Posted by SONE on 30 October 2014 in Newsletters

SONE, with new blood, working for a real nuclear renaissance

SONE is to continue its efforts, subject to resources, to secure a substantial nuclear-powered future for Britain. It will do so with a partly new team.

The AGM, held on October 20 at the Institution of Civil Engineers, elected the new secretary, Harold Bolter, former industrial editor of the Financial Times and company secretary of BNFL, as a director of the SONE company and a member of its committee. He was joined on the committee by two new faces – Damon de Laszlo, an industrialist who as a SONE patron has held lunches for his fellow patrons to keep them in touch; and Ian Currie, the energetic communications secretary for the Nuclear Institute in the North West.

While it was felt that EdF would build a new nuclear power station at Hinkley Point now that the EU Competition Commissioner had conditionally recommended approval of its proposed method of financing, there were still fears that it could, like Sizewell B, become a one-off job.

However, the speaker, Professor Andrew Sherry, Director of the Dalton Nuclear Institute in Manchester, was much more upbeat and envisaged 70,000Mwe of nuclear plant by 2050 – more than the total required to meet current winter peak demand – compared with 16,000Mwe now.

He emphasised the importance of securing more engineers for nuclear under a strategy for helping the economy to grow through trade and investment, cost reduction, R&D and public understanding.

It came as a bit of a blow to discover that SONE was not on Professor Sherry’s list of organisations helping to get out a positive message to the British public. This will be an issue for your new committee.

The meeting passed a resolution thanking retiring members of the committee – Jim Corner, Sir Bernard Ingham, Martin Morland and Peter Vey – and the late Robert Freer for their contribution to SONE over the years.

The optimistic professor

Professor Sherry, who chairs a working party under the Nuclear Industry Council on public attitudes to nuclear power, got the AGM off to an optimistic start. After the doldrums of the 1990s and 2000s, he said, nuclear power was looking up across the world. and on one scenario UK nuclear capacity could rise more than four-fold by 2050 to 70,000Mwe. That required a strategy that grew engineers, other skills, jobs and R&D and how to promote nuclear exports to raise UK economic growth.

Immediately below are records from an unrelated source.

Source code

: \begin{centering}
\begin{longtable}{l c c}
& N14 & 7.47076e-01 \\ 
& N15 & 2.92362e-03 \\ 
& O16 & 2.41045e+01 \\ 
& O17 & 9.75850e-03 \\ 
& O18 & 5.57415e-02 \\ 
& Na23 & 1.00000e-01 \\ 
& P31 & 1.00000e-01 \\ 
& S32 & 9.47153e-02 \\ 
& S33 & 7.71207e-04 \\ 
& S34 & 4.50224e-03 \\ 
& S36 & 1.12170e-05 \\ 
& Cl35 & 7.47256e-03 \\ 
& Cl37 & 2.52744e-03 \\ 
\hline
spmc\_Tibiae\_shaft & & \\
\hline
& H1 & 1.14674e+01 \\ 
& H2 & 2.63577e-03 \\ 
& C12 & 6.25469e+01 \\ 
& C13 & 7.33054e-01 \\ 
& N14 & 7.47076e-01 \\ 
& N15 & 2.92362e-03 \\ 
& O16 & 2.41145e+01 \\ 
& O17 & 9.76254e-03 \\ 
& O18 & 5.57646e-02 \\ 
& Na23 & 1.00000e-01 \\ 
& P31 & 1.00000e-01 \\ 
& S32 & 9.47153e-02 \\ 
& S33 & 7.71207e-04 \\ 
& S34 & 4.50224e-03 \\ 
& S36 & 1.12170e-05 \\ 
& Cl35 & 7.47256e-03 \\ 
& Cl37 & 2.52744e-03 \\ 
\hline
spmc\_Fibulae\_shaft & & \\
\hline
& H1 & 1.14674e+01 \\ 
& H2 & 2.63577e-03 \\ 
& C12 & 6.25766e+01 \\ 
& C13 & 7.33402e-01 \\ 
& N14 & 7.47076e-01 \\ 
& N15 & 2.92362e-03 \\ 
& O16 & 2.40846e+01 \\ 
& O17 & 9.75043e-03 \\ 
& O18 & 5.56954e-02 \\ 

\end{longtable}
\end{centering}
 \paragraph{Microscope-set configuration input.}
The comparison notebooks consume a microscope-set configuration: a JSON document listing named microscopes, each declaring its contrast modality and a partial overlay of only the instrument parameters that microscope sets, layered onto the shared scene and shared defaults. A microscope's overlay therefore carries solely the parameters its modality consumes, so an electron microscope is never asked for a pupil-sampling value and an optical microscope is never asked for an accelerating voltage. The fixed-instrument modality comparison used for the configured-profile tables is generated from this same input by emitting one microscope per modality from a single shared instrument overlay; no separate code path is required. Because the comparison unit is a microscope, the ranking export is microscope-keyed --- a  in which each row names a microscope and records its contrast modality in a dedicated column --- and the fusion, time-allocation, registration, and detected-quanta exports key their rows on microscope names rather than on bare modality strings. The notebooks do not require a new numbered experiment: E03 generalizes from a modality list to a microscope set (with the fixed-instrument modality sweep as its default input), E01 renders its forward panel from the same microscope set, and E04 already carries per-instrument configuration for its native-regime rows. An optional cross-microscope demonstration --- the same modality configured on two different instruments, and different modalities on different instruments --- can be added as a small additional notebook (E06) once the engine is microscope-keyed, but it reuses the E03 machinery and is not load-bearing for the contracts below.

Already there was the prospect of the development of three different reactors – EdF’s EPR at Hinkley Point and possibly Sizewell; Hitachi’s ABWR at Wylfa and Oldbury; and Toshiba’s Westinghouse AP1000 near Sellafield.

SMRs and fast reactors
Professor Sherry also noted the attractions of SMRs and fast reactors – SMRs because they lowered unit costs, fitted electric grids better, could be constructed more quickly with factory fabrication and brought the possibility of enhanced physical protection; and fast reactors because they reduced the radiotoxic level of waste and were essential to burn up plutonium production, offering a sustainable long term source of power.

He stressed the importance of an R&D road map to keep the options open for 2050, help informed decision making and develop international collaboration. As for public opinion, it had rebounded since the Fukushima tsunami disaster in 2011 when support for and opposition to nuclear power narrowed to 28% for and 24% against. The latest return showed 40% favouring nuclear and 19% opposed. There was a steady increase in public understanding of nuclear’s contribution to security of supply.

The nuclear industry’s engagement with the public was important because the more engaged and enthused people were the more secure was the political mandate for its development.

Communications steering group now needed
Professor Sherry suggested that public engagement should be based on four principles: dialogue, trust, clarity and consultation. What was needed now was a proposed communications steering group to bring the various strands of the strategy together.

If car manufacturers can do it, so can nuclear
The chairman, Sir William McAlpine, thanked Professor Sherry for his interesting talk which raised the following needs:

  • to deal with the issue of radioactive waste to assuage the fears of the public and, in this context, also to look at re-processing.
  • a process to compare different nuclear technologies.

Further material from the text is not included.